* Task description *
Starting at the line below holding "是的，你的 Linux 系统已经准备好用于" and stopping at the line holding "1991 - 1992", print every line exactly, both ends included, and leave the rest out.

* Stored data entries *
■ ■ ■ ■ ■ ■ ■

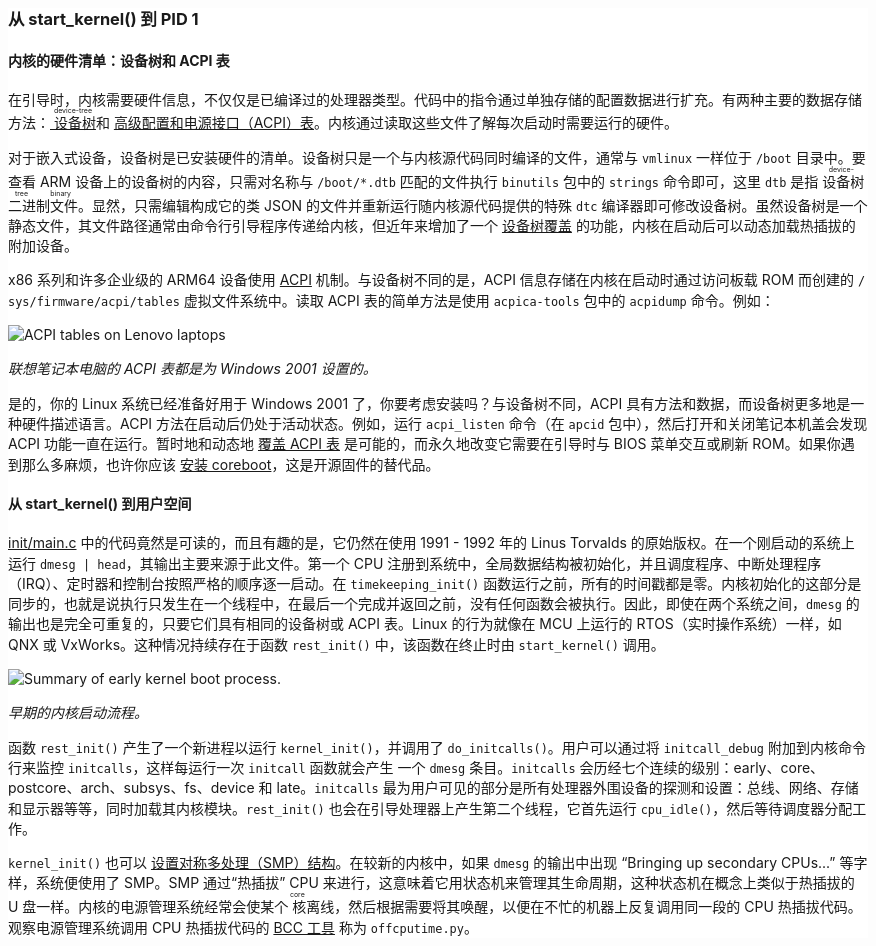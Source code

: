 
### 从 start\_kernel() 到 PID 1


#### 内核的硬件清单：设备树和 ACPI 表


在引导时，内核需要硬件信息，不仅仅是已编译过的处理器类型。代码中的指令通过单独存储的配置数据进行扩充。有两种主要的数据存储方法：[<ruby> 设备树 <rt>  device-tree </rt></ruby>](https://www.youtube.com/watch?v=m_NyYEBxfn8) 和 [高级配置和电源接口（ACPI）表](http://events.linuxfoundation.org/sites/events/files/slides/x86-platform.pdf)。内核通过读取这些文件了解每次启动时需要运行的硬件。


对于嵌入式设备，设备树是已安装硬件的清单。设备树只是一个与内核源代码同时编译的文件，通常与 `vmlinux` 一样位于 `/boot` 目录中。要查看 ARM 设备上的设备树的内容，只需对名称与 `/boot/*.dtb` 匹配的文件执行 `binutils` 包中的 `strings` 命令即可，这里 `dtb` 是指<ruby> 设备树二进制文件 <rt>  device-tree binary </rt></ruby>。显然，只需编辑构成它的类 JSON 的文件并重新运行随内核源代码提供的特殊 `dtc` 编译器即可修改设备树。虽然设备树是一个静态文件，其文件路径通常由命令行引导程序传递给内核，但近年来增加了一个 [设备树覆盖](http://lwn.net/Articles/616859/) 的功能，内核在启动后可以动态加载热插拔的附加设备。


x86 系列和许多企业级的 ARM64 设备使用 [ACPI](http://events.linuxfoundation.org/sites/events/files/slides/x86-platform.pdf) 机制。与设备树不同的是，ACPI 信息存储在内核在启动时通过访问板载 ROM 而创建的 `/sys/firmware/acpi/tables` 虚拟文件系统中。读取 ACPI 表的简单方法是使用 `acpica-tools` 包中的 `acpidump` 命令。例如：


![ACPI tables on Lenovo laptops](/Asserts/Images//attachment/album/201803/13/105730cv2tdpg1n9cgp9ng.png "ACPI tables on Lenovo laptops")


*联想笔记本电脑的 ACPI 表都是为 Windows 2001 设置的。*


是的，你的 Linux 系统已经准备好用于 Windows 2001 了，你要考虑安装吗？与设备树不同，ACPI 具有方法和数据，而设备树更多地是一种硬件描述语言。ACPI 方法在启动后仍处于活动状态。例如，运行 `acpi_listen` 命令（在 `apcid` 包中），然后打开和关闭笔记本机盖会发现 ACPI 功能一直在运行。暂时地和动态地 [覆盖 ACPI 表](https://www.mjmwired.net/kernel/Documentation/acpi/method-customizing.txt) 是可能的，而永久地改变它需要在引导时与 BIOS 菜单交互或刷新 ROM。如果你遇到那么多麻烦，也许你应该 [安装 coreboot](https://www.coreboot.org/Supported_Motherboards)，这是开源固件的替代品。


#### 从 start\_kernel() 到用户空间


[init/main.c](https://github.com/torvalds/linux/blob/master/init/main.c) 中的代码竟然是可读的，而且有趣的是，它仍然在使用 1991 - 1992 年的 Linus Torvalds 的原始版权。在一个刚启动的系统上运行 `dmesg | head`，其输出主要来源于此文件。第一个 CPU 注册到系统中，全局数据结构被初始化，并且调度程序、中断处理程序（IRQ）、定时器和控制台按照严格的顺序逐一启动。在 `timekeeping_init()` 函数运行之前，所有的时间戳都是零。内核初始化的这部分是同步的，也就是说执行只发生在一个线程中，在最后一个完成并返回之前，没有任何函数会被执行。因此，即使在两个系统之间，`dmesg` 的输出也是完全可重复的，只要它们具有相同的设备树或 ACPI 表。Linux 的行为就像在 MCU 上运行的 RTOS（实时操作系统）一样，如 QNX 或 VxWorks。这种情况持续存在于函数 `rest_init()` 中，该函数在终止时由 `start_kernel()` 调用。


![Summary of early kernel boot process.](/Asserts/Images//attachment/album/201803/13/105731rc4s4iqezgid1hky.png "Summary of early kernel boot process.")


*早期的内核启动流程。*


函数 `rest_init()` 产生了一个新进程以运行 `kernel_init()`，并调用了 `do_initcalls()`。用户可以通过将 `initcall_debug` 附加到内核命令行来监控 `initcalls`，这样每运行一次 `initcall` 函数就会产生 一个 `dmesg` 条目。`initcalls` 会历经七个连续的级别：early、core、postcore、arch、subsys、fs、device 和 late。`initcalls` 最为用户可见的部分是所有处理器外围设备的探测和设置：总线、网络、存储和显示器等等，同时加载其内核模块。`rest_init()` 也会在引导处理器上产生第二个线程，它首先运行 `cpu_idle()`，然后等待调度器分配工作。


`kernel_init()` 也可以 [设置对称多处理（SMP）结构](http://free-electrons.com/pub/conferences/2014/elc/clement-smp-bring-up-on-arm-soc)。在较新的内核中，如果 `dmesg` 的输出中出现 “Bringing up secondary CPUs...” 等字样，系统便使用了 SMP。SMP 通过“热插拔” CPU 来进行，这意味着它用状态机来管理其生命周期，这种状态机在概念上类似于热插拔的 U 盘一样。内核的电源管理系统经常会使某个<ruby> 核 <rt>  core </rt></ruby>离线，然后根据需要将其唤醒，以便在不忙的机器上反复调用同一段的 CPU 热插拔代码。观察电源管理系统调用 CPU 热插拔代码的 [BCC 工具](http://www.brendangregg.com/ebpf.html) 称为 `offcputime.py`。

■ ■ ■ ■ ■ ■ ■

* The completed task *
是的，你的 Linux 系统已经准备好用于 Windows 2001 了，你要考虑安装吗？与设备树不同，ACPI 具有方法和数据，而设备树更多地是一种硬件描述语言。ACPI 方法在启动后仍处于活动状态。例如，运行 `acpi_listen` 命令（在 `apcid` 包中），然后打开和关闭笔记本机盖会发现 ACPI 功能一直在运行。暂时地和动态地 [覆盖 ACPI 表](https://www.mjmwired.net/kernel/Documentation/acpi/method-customizing.txt) 是可能的，而永久地改变它需要在引导时与 BIOS 菜单交互或刷新 ROM。如果你遇到那么多麻烦，也许你应该 [安装 coreboot](https://www.coreboot.org/Supported_Motherboards)，这是开源固件的替代品。


#### 从 start\_kernel() 到用户空间


[init/main.c](https://github.com/torvalds/linux/blob/master/init/main.c) 中的代码竟然是可读的，而且有趣的是，它仍然在使用 1991 - 1992 年的 Linus Torvalds 的原始版权。在一个刚启动的系统上运行 `dmesg | head`，其输出主要来源于此文件。第一个 CPU 注册到系统中，全局数据结构被初始化，并且调度程序、中断处理程序（IRQ）、定时器和控制台按照严格的顺序逐一启动。在 `timekeeping_init()` 函数运行之前，所有的时间戳都是零。内核初始化的这部分是同步的，也就是说执行只发生在一个线程中，在最后一个完成并返回之前，没有任何函数会被执行。因此，即使在两个系统之间，`dmesg` 的输出也是完全可重复的，只要它们具有相同的设备树或 ACPI 表。Linux 的行为就像在 MCU 上运行的 RTOS（实时操作系统）一样，如 QNX 或 VxWorks。这种情况持续存在于函数 `rest_init()` 中，该函数在终止时由 `start_kernel()` 调用。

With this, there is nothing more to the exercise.